- Net-short wager in corn, wheat, soybeans jump almost ten times
- USDA forecasts record global crop inventories as prices drop
Overflowing grain bins prompted money managers to expand their wagers on lower crop prices by almost ten times in the space of a week.
Global inventories of corn, wheat and soybeans will each rise to all-time highs before next year’s North American harvests, the U.S. government forecasts. While grain prices have already dropped to five-year lows, hedge funds are predicting more losses as stockpiles expand. The funds are holding the biggest bearish bet on the crops since June.
Supplies are rising after record prices in 2008 spurred farmers worldwide to increase plantings, while favorable weather in the past few seasons helped spur bigger yields. Even with a slowdown in acreage growth in recent years, gains for global consumption are also easing. A stronger dollar is also cutting the appeal of exports from the U.S., the world’s largest seller.
“We’re negative on the grains right now,” said Paul Christopher, St. Louis-based head global market strategist for Wells Fargo Investment Institute, which oversees $1.7 trillion. “It’s a combination of negative factors including weak foreign demand, record production in some places, and global supplies that are at worst, adequate, and at best, more than adequate.’’
The combined net-short position, or bets on price declines, across corn, wheat and soybeans totaled 131,650 futures and options in the week ended Nov. 10, according to U.S. Commodity Futures Trading Commission data released Monday. The figures, which were delayed after a U.S public holiday, compare with 13,952 the prior week.
The Bloomberg Grains Subindex, a measure of returns, touched a five-year low last week and is heading for a third straight annual loss, the longest slide since 2001. Corn futures have dropped 7.3 percent this year on the Chicago Board of Trade, while soybeans fell 16 percent, and wheat lost 17 percent.
World inventories of soybeans are expected to climb for a fourth year to a record 82.9 million metric tons, as crops rise to the biggest ever in the U.S. and Brazil, the U.S. Department of Agriculture said Nov. 10. Global stockpiles of corn are seen reaching an all-time after the USDA cut its outlook for Chinese consumption, and wheat supplies are also estimated to rise to a peak. The combined stocks-to-use ratio of all three crops is forecast at the highest in 14 years, signaling that supply is outstripping demand.

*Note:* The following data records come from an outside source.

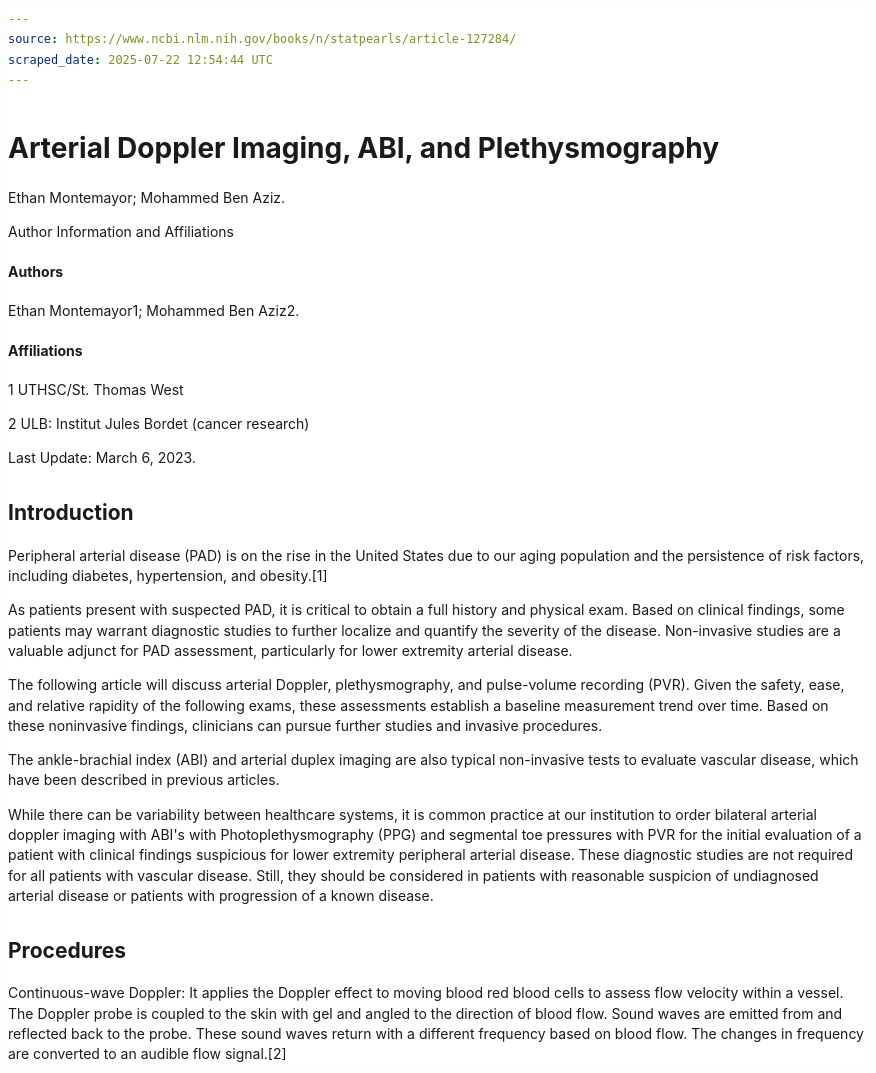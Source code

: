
 ```yaml
---
source: https://www.ncbi.nlm.nih.gov/books/n/statpearls/article-127284/
scraped_date: 2025-07-22 12:54:44 UTC
---
```


# Arterial Doppler Imaging, ABI, and Plethysmography

Ethan Montemayor; Mohammed Ben Aziz.

Author Information and Affiliations

#### Authors

Ethan Montemayor1; Mohammed Ben Aziz2.

#### Affiliations

1 UTHSC/St. Thomas West

2 ULB: Institut Jules Bordet (cancer research)

Last Update: March 6, 2023.

## Introduction

Peripheral arterial disease (PAD) is on the rise in the United States due to our aging population and the persistence of risk factors, including diabetes, hypertension, and obesity.[1]

As patients present with suspected PAD, it is critical to obtain a full history and physical exam. Based on clinical findings, some patients may warrant diagnostic studies to further localize and quantify the severity of the disease. Non-invasive studies are a valuable adjunct for PAD assessment, particularly for lower extremity arterial disease. 

The following article will discuss arterial Doppler, plethysmography, and pulse-volume recording (PVR). Given the safety, ease, and relative rapidity of the following exams, these assessments establish a baseline measurement trend over time. Based on these noninvasive findings, clinicians can pursue further studies and invasive procedures. 

The ankle-brachial index (ABI) and arterial duplex imaging are also typical non-invasive tests to evaluate vascular disease, which have been described in previous articles. 

While there can be variability between healthcare systems, it is common practice at our institution to order bilateral arterial doppler imaging with ABI's with Photoplethysmography (PPG) and segmental toe pressures with PVR for the initial evaluation of a patient with clinical findings suspicious for lower extremity peripheral arterial disease. These diagnostic studies are not required for all patients with vascular disease. Still, they should be considered in patients with reasonable suspicion of undiagnosed arterial disease or patients with progression of a known disease.

## Procedures

Continuous-wave Doppler: It applies the Doppler effect to moving blood red blood cells to assess flow velocity within a vessel. The Doppler probe is coupled to the skin with gel and angled to the direction of blood flow. Sound waves are emitted from and reflected back to the probe. These sound waves return with a different frequency based on blood flow. The changes in frequency are converted to an audible flow signal.[2]
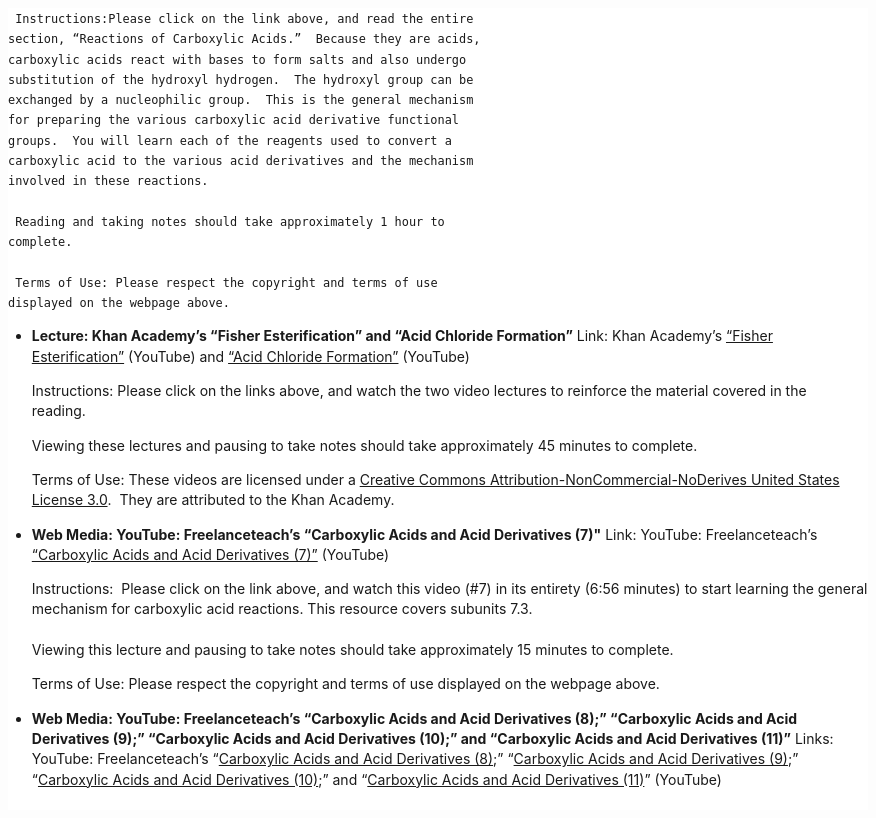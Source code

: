      Instructions:Please click on the link above, and read the entire
    section, “Reactions of Carboxylic Acids.”  Because they are acids,
    carboxylic acids react with bases to form salts and also undergo
    substitution of the hydroxyl hydrogen.  The hydroxyl group can be
    exchanged by a nucleophilic group.  This is the general mechanism
    for preparing the various carboxylic acid derivative functional
    groups.  You will learn each of the reagents used to convert a
    carboxylic acid to the various acid derivatives and the mechanism
    involved in these reactions.  
      
     Reading and taking notes should take approximately 1 hour to
    complete.  
      
     Terms of Use: Please respect the copyright and terms of use
    displayed on the webpage above.  

-   **Lecture: Khan Academy’s “Fisher Esterification” and “Acid Chloride
    Formation”**
    Link: Khan Academy’s [“Fisher
    Esterification”](https://www.youtube.com/watch?v=dbdVMThH1n8)
    (YouTube) and [“Acid Chloride
    Formation”](https://www.youtube.com/watch?v=XKk9K5xTgDA) (YouTube)  
      
     Instructions: Please click on the links above, and watch the two
    video lectures to reinforce the material covered in the reading.   
      
     Viewing these lectures and pausing to take notes should take
    approximately 45 minutes to complete.  
      
     Terms of Use: These videos are licensed under a [Creative Commons
    Attribution-NonCommercial-NoDerives United States License
    3.0](https://resources.saylor.org/wwwresources/archived/site/wp-admin/edit.php?post_type=courses&page=say_manage_courses&cmd=units&pid=52600).
     They are attributed to the Khan Academy.  

-   **Web Media: YouTube: Freelanceteach’s “Carboxylic Acids and Acid
    Derivatives (7)"**
    Link: YouTube: Freelanceteach’s [“Carboxylic Acids and Acid
    Derivatives
    (7)”](http://www.youtube.com/watch?v=vireaWjAQfw&feature=relmfu)
    (YouTube)  
      
     Instructions:  Please click on the link above, and watch this video
    (\#7) in its entirety (6:56 minutes) to start learning the general
    mechanism for carboxylic acid reactions. This resource covers
    subunits 7.3.  
        
     Viewing this lecture and pausing to take notes should take
    approximately 15 minutes to complete.  
      
     Terms of Use: Please respect the copyright and terms of use
    displayed on the webpage above. 

-   **Web Media: YouTube: Freelanceteach’s “Carboxylic Acids and Acid
    Derivatives (8);” “Carboxylic Acids and Acid Derivatives (9);”
    “Carboxylic Acids and Acid Derivatives (10);” and “Carboxylic Acids
    and Acid Derivatives (11)”**
    Links: YouTube: Freelanceteach’s “[Carboxylic Acids and Acid
    Derivatives (8)](http://www.youtube.com/watch?v=bMFOh5cFgEE);”
    “[Carboxylic Acids and Acid Derivatives
    (9)](http://www.youtube.com/watch?v=5MtDyS9GdU8);” “[Carboxylic
    Acids and Acid Derivatives
    (10)](http://www.youtube.com/watch?v=nhf8cYsNeJQ);” and “[Carboxylic
    Acids and Acid Derivatives
    (11)](http://www.youtube.com/watch?v=aleG-CbAsFw)” (YouTube)  
      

Money managers boosted their net-short wagers in hard, red winter wheat to the biggest since the data begins in 2006. Rains across the U.S. Great Plains this week should ease dryness in grain areas, and precipitation is expected to aid the crop in the Black Sea region during the next 10 days, Commodity Weather Group said in a Monday report.
At the same time, farmers in Brazil have sold 45 percent of next year’s corn harvest, a record for this time of year as producers take advantage of a weaker real, according to CGG Trading. That’s increasing competition for supplies from the U.S., as a stronger dollar means that American shipments are already trailing last year’s pace.
“We need to see that pickup in demand to offset really the robust supply that we have right now to see any movement on the upside,” said Lara Magnusen, a La Jolla, California-based portfolio manager at Altegris Investments Inc., which oversees $2.65 billion.
Crops in South America are just being planted, and unexpected weather could change whether corn and soybean output will be as ample as expected.
Brazil had 60 percent of its soybeans planted, below the five-year average for 71 percent, crop forecaster AgRural said in a Nov. 13 report. Rains through the rest of November in Brazil should remain “very active,” reducing dry spots to less than a tenth of the corn and soybean regions, Commodity Weather Group said.
“As we always do through our winter, we look at South America and see what it’s impact is going to be,” said Ed Cowling, the St. Paul-based director of specialty assets for U.S. Bank Wealth Management, which oversees $126 billion. “We’re going to continue to watch weather, and that may have an impact on prices here.”
(A previous version of this story was corrected to fix the spelling of a company name).